I really wanted to have this experience, I’d fantasised a bit about how it would be, but I didn’t really know what to expect… And once in Bethlehem, at the beginning it was all a discovery, with wonder and indignation at the imprisonment and the families separated by the wall, Israeli control over the water, the settlers … and also at all the internal contradictions of Palestinian society. In Italy, in a way that’s overly simplistic and hasty, people often divide Palestinians and Israelis into good and bad, or vice versa. I realised that it’s difficult and even wrong to try to judge when I live in a place where people are well off and I have everything I need, in fact I have a lot more than I need, and of course there are many problems, but they’re in a whole other dimension.

I really liked working at the crèche run by the nuns of the Antonian Charitable Society, I helped out with simple things: playing with the children, giving them something to eat or changing them. The teachers were really nice, perhaps because they saw me as still a child myself, and they really took care of me. The two younger ones only spoke Arabic, but even this was great: we managed to communicate, me with my limited knowledge of classical Arabic, a few gestures here and there. It was lovely; it enabled me to understand how they live, the difficulties, the differences. In general, I soon felt at home at the Antonian Charitable Society (where Cristina was also staying): the sisters took me to their hearts and I soon grew fond of them.

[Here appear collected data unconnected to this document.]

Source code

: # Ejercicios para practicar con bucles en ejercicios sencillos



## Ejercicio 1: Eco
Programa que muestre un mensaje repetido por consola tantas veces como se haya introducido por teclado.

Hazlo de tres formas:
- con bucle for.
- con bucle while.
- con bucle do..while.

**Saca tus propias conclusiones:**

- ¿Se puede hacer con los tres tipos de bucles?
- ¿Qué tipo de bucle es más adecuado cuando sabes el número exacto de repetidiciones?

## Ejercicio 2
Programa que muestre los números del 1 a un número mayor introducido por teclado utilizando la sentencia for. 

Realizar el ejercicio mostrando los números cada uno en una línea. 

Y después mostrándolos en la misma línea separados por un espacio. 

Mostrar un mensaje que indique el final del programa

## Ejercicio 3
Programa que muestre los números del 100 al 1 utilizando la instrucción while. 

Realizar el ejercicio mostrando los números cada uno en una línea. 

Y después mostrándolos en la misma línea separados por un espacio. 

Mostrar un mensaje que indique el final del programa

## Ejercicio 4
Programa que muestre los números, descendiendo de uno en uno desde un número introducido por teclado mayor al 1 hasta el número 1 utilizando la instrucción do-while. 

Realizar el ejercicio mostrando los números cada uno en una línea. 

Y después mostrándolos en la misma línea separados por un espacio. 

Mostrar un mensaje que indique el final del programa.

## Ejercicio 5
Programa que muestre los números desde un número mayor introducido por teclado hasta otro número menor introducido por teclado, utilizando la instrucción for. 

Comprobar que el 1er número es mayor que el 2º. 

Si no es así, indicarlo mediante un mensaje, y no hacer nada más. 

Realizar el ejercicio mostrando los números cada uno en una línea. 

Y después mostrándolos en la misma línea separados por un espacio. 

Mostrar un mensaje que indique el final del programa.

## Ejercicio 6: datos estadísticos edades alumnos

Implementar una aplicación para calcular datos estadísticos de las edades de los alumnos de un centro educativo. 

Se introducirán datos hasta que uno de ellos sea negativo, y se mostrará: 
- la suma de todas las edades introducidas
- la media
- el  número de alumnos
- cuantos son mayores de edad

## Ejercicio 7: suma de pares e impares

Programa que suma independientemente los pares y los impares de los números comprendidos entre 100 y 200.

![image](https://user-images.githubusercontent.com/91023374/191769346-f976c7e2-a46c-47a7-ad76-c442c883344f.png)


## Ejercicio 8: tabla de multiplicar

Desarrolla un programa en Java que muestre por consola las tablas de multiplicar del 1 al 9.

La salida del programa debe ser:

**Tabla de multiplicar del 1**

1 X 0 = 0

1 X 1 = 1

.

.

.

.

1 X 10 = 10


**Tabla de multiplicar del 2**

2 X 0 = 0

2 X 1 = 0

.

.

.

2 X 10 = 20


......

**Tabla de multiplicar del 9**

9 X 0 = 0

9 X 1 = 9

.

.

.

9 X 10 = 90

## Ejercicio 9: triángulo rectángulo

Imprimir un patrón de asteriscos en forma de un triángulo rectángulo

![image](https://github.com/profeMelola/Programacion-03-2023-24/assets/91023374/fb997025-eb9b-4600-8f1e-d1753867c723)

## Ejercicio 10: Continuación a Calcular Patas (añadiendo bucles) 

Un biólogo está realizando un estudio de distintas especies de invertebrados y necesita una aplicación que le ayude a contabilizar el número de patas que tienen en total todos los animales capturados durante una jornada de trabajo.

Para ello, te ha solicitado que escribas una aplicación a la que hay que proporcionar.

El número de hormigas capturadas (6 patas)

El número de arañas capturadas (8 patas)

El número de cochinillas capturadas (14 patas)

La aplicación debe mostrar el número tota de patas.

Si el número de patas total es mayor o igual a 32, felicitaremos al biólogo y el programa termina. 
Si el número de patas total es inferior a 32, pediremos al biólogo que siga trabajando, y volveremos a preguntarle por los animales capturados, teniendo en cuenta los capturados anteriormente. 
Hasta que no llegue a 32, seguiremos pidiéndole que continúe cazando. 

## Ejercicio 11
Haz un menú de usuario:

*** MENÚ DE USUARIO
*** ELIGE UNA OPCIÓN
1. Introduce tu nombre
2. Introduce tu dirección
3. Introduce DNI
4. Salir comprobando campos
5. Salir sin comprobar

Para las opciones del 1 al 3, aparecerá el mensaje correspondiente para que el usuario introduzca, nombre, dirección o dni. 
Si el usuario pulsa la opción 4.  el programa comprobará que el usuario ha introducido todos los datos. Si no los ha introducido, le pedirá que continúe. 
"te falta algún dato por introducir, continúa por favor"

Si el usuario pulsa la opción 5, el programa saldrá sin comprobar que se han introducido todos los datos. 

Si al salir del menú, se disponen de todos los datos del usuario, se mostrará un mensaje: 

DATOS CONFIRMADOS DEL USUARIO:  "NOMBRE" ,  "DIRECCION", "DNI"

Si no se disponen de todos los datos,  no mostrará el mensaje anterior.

Lastly, my experience the Hogar Niño Dios, where the Sisters of the Incarnate Word look after disabled children. For me, this experience was the more tiring, especially at the beginning, and the one that put me in a more difficult position. But it was also the one that, now back at home, I hold in my heart more and want to keep close. I found myself there, there were always plenty of things to do, excited kids, the nuns always busy, and at the beginning I didn’t know where to put my hands, I didn’t know what the different children needed, how I could be with them, how I could help. I had never spent time with people with disabilities so severe and it really upset me, it made me feel sad and helpless seeing them so tender and so imprisoned by their illness, some abandoned by their parents, some who “went crazy” over such little things, but then smiled and were okay for the sisters to hug them or something like that. Seeing the older girls and thinking that they have lived a whole lifetime, who knows the burden of their experiences, even suffering, that they carry inside… I tried wish them better, even though the children often irritated me, made me really annoyed, and I was often disappointed in myself because I thought I would be better, more able to put myself to good use. I wondered how the sisters at the Hogar Niño Dios manage to start again every day and be so loving every day, without it becoming a burden, even if they’re so tired every single time evening comes around… perhaps it’s their faith?

In my own small way, I tried to help these children of Bethlehem and I realised on my way home that what I received during my month in the Holy Land was really a lot more than I was able to give while there.”